WHAT YOU HAVE TO DO:
Only the lines from the top of the listing below to the line that has "## Description" should be echoed, with both ends kept and pictures left out.

RECORDS PROVIDED:
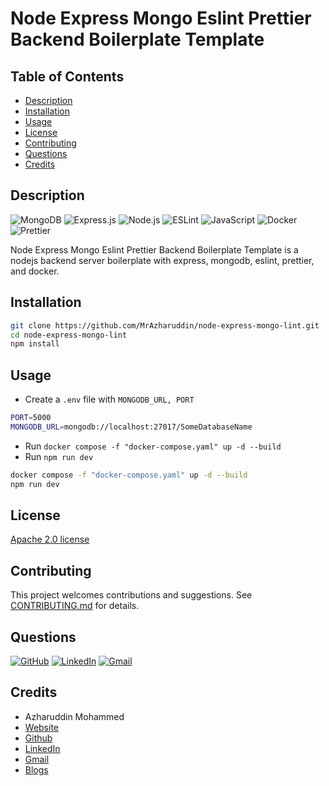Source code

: # Node Express Mongo Eslint Prettier Backend Boilerplate Template

## Table of Contents

-   [Description](#description)
-   [Installation](#installation)
-   [Usage](#usage)
-   [License](#license)
-   [Contributing](#contributing)
-   [Questions](#questions)
-   [Credits](#credits)

## Description

![MongoDB](https://img.shields.io/badge/MongoDB-%234ea94b.svg?style=for-the-badge&logo=mongodb&logoColor=white) ![Express.js](https://img.shields.io/badge/express.js-%23404d59.svg?style=for-the-badge&logo=express&logoColor=%2361DAFB) ![Node.js](https://img.shields.io/badge/node.js-6DA55F?style=for-the-badge&logo=node.js&logoColor=white) ![ESLint](https://img.shields.io/badge/ESLint-4B3263?style=for-the-badge&logo=eslint&logoColor=white) ![JavaScript](https://img.shields.io/badge/javascript-%23323330.svg?style=for-the-badge&logo=javascript&logoColor=%23F7DF1E) ![Docker](https://img.shields.io/badge/docker-%230db7ed.svg?style=for-the-badge&logo=docker&logoColor=white) ![Prettier](https://img.shields.io/badge/Prettier-4B3263?style=for-the-badge&logo=prettier&logoColor=white)

Node Express Mongo Eslint Prettier Backend Boilerplate Template is a nodejs backend server boilerplate with express, mongodb, eslint, prettier, and docker.

## Installation

```bash
git clone https://github.com/MrAzharuddin/node-express-mongo-lint.git
cd node-express-mongo-lint
npm install
```

## Usage

-   Create a `.env` file with `MONGODB_URL, PORT`

```bash
PORT=5000
MONGODB_URL=mongodb://localhost:27017/SomeDatabaseName
```

-   Run `docker compose -f "docker-compose.yaml" up -d --build`
-   Run `npm run dev`

```bash
docker compose -f "docker-compose.yaml" up -d --build
npm run dev
```

## License

[Apache 2.0 license](LICENSE)

## Contributing

This project welcomes contributions and suggestions. See [CONTRIBUTING.md](CONTRIBUTING.md) for details.

## Questions

[![GitHub](https://img.shields.io/badge/github-%23121011.svg?style=for-the-badge&logo=github&logoColor=white)](https://github.com/MrAzharuddin/node-express-mongo-lint) [![LinkedIn](https://img.shields.io/badge/linkedin-%230077B5.svg?style=for-the-badge&logo=linkedin&logoColor=white)](https://www.linkedin.com/in/azar-m/) [![Gmail](https://img.shields.io/badge/Gmail-D14836?style=for-the-badge&logo=gmail&logoColor=white)](mailto:azharuddinmohammed998@gmail.com)

## Credits

-   Azharuddin Mohammed
-   [Website](https://azar-eight.vercel.app)
-   [Github](https://github.com/MrAzharuddin)
-   [LinkedIn](https://www.linkedin.com/in/azar-m/)
-   [Gmail](mailto:azharuddinmohammed998@gmail.com)
-   [Blogs](https://azar-writes.vercel.app)
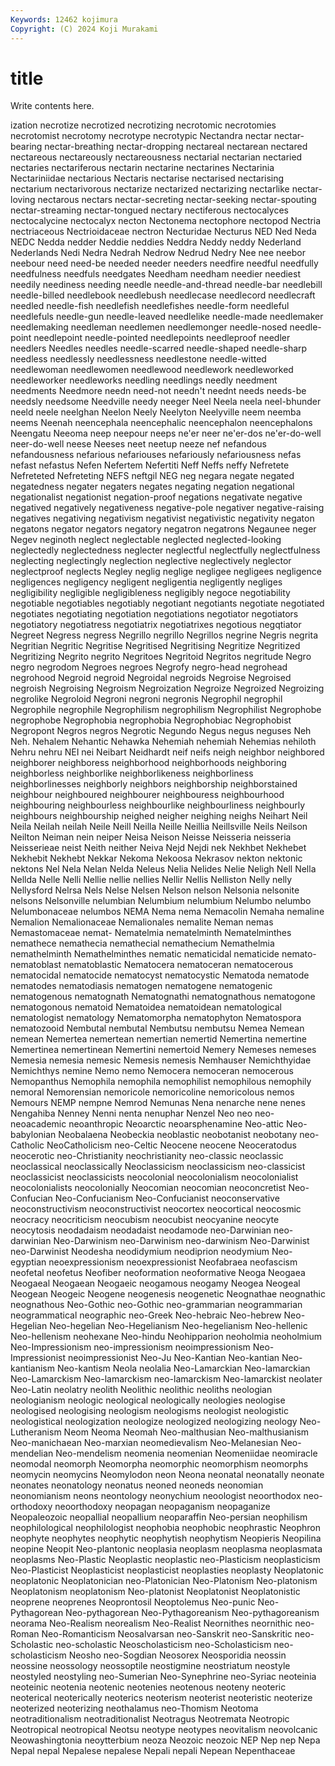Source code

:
 ```yaml
---
Keywords: 12462 kojimura
Copyright: (C) 2024 Koji Murakami
---
```


# title

Write contents here.



ization necrotize necrotized necrotizing
necrotomic necrotomies necrotomist necrotomy necrotype necrotypic Nectandra nectar nectar-bearing nectar-breathing
nectar-dropping nectareal nectarean nectared nectareous nectareously nectareousness nectarial nectarian nectaried
nectaries nectariferous nectarin nectarine nectarines Nectarinia Nectariniidae nectarious Nectaris nectarise
nectarised nectarising nectarium nectarivorous nectarize nectarized nectarizing nectarlike nectar-loving nectarous
nectars nectar-secreting nectar-seeking nectar-spouting nectar-streaming nectar-tongued nectary nectiferous nectocalyces nectocalycine
nectocalyx necton Nectonema nectophore nectopod Nectria nectriaceous Nectrioidaceae nectron Necturidae
Necturus NED Ned Neda NEDC Nedda nedder Neddie neddies Neddra
Neddy neddy Nederland Nederlands Nedi Nedra Nedrah Nedrow Nedrud Nedry
Nee nee neebor neebour need need-be needed needer needers needfire
needful needfully needfulness needfuls needgates Needham needham needier neediest needily
neediness needing needle needle-and-thread needle-bar needlebill needle-billed needlebook needlebush needlecase
needlecord needlecraft needled needle-fish needlefish needlefishes needle-form needleful needlefuls needle-gun
needle-leaved needlelike needle-made needlemaker needlemaking needleman needlemen needlemonger needle-nosed needle-point
needlepoint needle-pointed needlepoints needleproof needler needlers Needles needles needle-scarred needle-shaped
needle-sharp needless needlessly needlessness needlestone needle-witted needlewoman needlewomen needlewood needlework
needleworked needleworker needleworks needling needlings needly needment needments Needmore needn
need-not needn't neednt needs needs-be needsly needsome Needville needy neeger
Neel Neela neela neel-bhunder neeld neele neelghan Neelon Neely Neelyton
Neelyville neem neemba neems Neenah neencephala neencephalic neencephalon neencephalons Neengatu
Neeoma neep neepour neeps ne'er neer ne'er-dos ne'er-do-well neer-do-well neese
Neeses neet neetup neeze nef nefandous nefandousness nefarious nefariouses nefariously
nefariousness nefas nefast nefastus Nefen Nefertem Nefertiti Neff Neffs neffy
Nefretete Nefreteted Nefreteting NEFS neftgil NEG neg negara negate negated
negatedness negater negaters negates negating negation negational negationalist negationist negation-proof
negations negativate negative negatived negatively negativeness negative-pole negativer negative-raising negatives
negativing negativism negativist negativistic negativity negaton negatons negator negators negatory
negatron negatrons Negaunee neger Negev neginoth neglect neglectable neglected neglected-looking
neglectedly neglectedness neglecter neglectful neglectfully neglectfulness neglecting neglectingly neglection neglective
neglectively neglector neglectproof neglects Negley neglig neglige negligee negligees negligence
negligences negligency negligent negligentia negligently negliges negligibility negligible negligibleness negligibly
negoce negotiability negotiable negotiables negotiably negotiant negotiants negotiate negotiated negotiates
negotiating negotiation negotiations negotiator negotiators negotiatory negotiatress negotiatrix negotiatrixes negotious
negqtiator Negreet Negress negress Negrillo negrillo Negrillos negrine Negris negrita
Negritian Negritic Negritise Negritised Negritising Negritize Negritized Negritizing Negrito negrito
Negritoes Negritoid Negritos negritude Negro negro negrodom Negroes negroes Negrofy
negro-head negrohead negrohood Negroid negroid Negroidal negroids Negroise Negroised negroish
Negroising Negroism Negroization Negroize Negroized Negroizing negrolike Negroloid Negroni negroni
negronis Negrophil negrophil Negrophile negrophile Negrophilism negrophilism Negrophilist Negrophobe negrophobe
Negrophobia negrophobia Negrophobiac Negrophobist Negropont Negros negros Negrotic Negundo Negus
negus neguses Neh Neh. Nehalem Nehantic Nehawka Nehemiah nehemiah Nehemias
nehiloth Nehru nehru NEI nei Neibart Neidhardt neif neifs neigh
neighbor neighbored neighborer neighboress neighborhood neighborhoods neighboring neighborless neighborlike neighborlikeness
neighborliness neighborlinesses neighborly neighbors neighborship neighborstained neighbour neighboured neighbourer neighbouress
neighbourhood neighbouring neighbourless neighbourlike neighbourliness neighbourly neighbours neighbourship neighed neigher
neighing neighs Neihart Neil Neila Neilah neilah Neile Neill Neilla
Neille Neillia Neillsville Neils Neilson Neilton Neiman nein neiper Neisa
Neison Neisse Neisseria neisseria Neisserieae neist Neith neither Neiva Nejd
Nejdi nek Nekhbet Nekhebet Nekhebit Nekhebt Nekkar Nekoma Nekoosa Nekrasov
nekton nektonic nektons Nel Nela Nelan Nelda Neleus Nelia Nelides
Nelie Neligh Nell Nella Nellda Nelle Nelli Nellie nellie nellies
Nellir Nellis Nelliston Nelly nelly Nellysford Nelrsa Nels Nelse Nelsen
Nelson nelson Nelsonia nelsonite nelsons Nelsonville nelumbian Nelumbium nelumbium Nelumbo
nelumbo Nelumbonaceae nelumbos NEMA Nema nema Nemacolin Nemaha nemaline Nemalion
Nemalionaceae Nemalionales nemalite Neman nemas Nemastomaceae nemat- Nematelmia nematelminth Nematelminthes
nemathece nemathecia nemathecial nemathecium Nemathelmia nemathelminth Nemathelminthes nematic nematicidal nematicide
nemato- nematoblast nematoblastic Nematocera nematoceran nematocerous nematocidal nematocide nematocyst nematocystic
Nematoda nematode nematodes nematodiasis nematogen nematogene nematogenic nematogenous nematognath Nematognathi
nematognathous nematogone nematogonous nematoid Nematoidea nematoidean nematological nematologist nematology Nematomorpha
nematophyton Nematospora nematozooid Nembutal nembutal Nembutsu nembutsu Nemea Nemean nemean
Nemertea nemertean nemertian nemertid Nemertina nemertine Nemertinea nemertinean Nemertini nemertoid
Nemery Nemeses nemeses Nemesia nemesia nemesic Nemesis nemesis Nemhauser Nemichthyidae
Nemichthys nemine Nemo nemo Nemocera nemoceran nemocerous Nemopanthus Nemophila nemophila
nemophilist nemophilous nemophily nemoral Nemorensian nemoricole nemoricoline nemoricolous nemos Nemours
NEMP nempne Nemrod Nemunas Nena nenarche nene nenes Nengahiba Nenney
Nenni nenta nenuphar Nenzel Neo neo neo- neoacademic neoanthropic Neoarctic
neoarsphenamine Neo-attic Neo-babylonian Neobalaena Neobeckia neoblastic neobotanist neobotany neo-Catholic NeoCatholicism
neo-Celtic Neocene neocene Neoceratodus neocerotic neo-Christianity neochristianity neo-classic neoclassic neoclassical
neoclassically Neoclassicism neoclassicism neo-classicist neoclassicist neoclassicists neocolonial neocolonialism neocolonialist neocolonialists
neocolonially Neocomian neocomian neoconcretist Neo-Confucian Neo-Confucianism Neo-Confucianist neoconservative neoconstructivism neoconstructivist
neocortex neocortical neocosmic neocracy neocriticism neocubism neocubist neocyanine neocyte neocytosis
neodadaism neodadaist neodamode neo-Darwinian neo-darwinian Neo-Darwinism neo-Darwinism neo-darwinism Neo-Darwinist neo-Darwinist
Neodesha neodidymium neodiprion neodymium Neo-egyptian neoexpressionism neoexpressionist Neofabraea neofascism neofetal
neofetus Neofiber neoformation neoformative Neoga Neogaea Neogaeal Neogaean Neogaeic neogamous
neogamy Neogea Neogeal Neogean Neogeic Neogene neogenesis neogenetic Neognathae neognathic
neognathous Neo-Gothic neo-Gothic neo-grammarian neogrammarian neogrammatical neographic neo-Greek Neo-hebraic Neo-hebrew
Neo-Hegelian Neo-hegelian Neo-Hegelianism Neo-hegelianism Neo-hellenic Neo-hellenism neohexane Neo-hindu Neohipparion neoholmia
neoholmium Neo-Impressionism neo-impressionism neoimpressionism Neo-Impressionist neoimpressionist Neo-Ju Neo-Kantian Neo-kantian Neo-kantianism
Neo-kantism Neola neolalia Neo-Lamarckian Neo-lamarckian Neo-Lamarckism Neo-lamarckism neo-lamarckism Neo-lamarckist neolater
Neo-Latin neolatry neolith Neolithic neolithic neoliths neologian neologianism neologic neological
neologically neologies neologise neologised neologising neologism neologisms neologist neologistic neologistical
neologization neologize neologized neologizing neology Neo-Lutheranism Neom Neoma Neomah Neo-malthusian
Neo-malthusianism Neo-manichaean Neo-marxian neomedievalism Neo-Melanesian Neo-mendelian Neo-mendelism neomenia neomenian Neomeniidae
neomiracle neomodal neomorph Neomorpha neomorphic neomorphism neomorphs neomycin neomycins Neomylodon
neon Neona neonatal neonatally neonate neonates neonatology neonatus neoned neoneds
neonomian neonomianism neons neontology neonychium neoologist neoorthodox neo-orthodoxy neoorthodoxy neopagan
neopaganism neopaganize Neopaleozoic neopallial neopallium neoparaffin Neo-persian neophilism neophilological neophilologist
neophobia neophobic neophrastic Neophron neophyte neophytes neophytic neophytish neophytism Neopieris
Neopilina neopine Neopit Neo-plantonic neoplasia neoplasm neoplasma neoplasmata neoplasms Neo-Plastic
Neoplastic neoplastic neo-Plasticism neoplasticism Neo-Plasticist Neoplasticist neoplasticist neoplasties neoplasty Neoplatonic
neoplatonic Neoplatonician neo-Platonician Neo-Platonism Neo-platonism Neoplatonism neoplatonism Neo-platonist Neoplatonist Neoplatonistic
neoprene neoprenes Neoprontosil Neoptolemus Neo-punic Neo-Pythagorean Neo-pythagorean Neo-Pythagoreanism Neo-pythagoreanism neorama
Neo-Realism neorealism Neo-Realist Neornithes neornithic neo-Roman Neo-Romanticism Neosalvarsan neo-Sanskrit neo-Sanskritic
neo-Scholastic neo-scholastic Neoscholasticism neo-Scholasticism neo-scholasticism Neosho neo-Sogdian Neosorex Neosporidia neossin
neossine neossology neossoptile neostigmine neostriatum neostyle neostyled neostyling neo-Sumerian Neo-Synephrine
neo-Syriac neoteinia neoteinic neotenia neotenic neotenies neotenous neoteny neoteric neoterical
neoterically neoterics neoterism neoterist neoteristic neoterize neoterized neoterizing neothalamus neo-Thomism
Neotoma neotraditionalism neotraditionalist Neotragus Neotremata Neotropic Neotropical neotropical Neotsu neotype
neotypes neovitalism neovolcanic Neowashingtonia neoytterbium neoza Neozoic neozoic NEP Nep
nep Nepa Nepal nepal Nepalese nepalese Nepali nepali Nepean Nepenthaceae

ANSWER FOR THIS EXERCISE:
Source code

: # Node Express Mongo Eslint Prettier Backend Boilerplate Template

## Table of Contents

-   [Description](#description)
-   [Installation](#installation)
-   [Usage](#usage)
-   [License](#license)
-   [Contributing](#contributing)
-   [Questions](#questions)
-   [Credits](#credits)

## Description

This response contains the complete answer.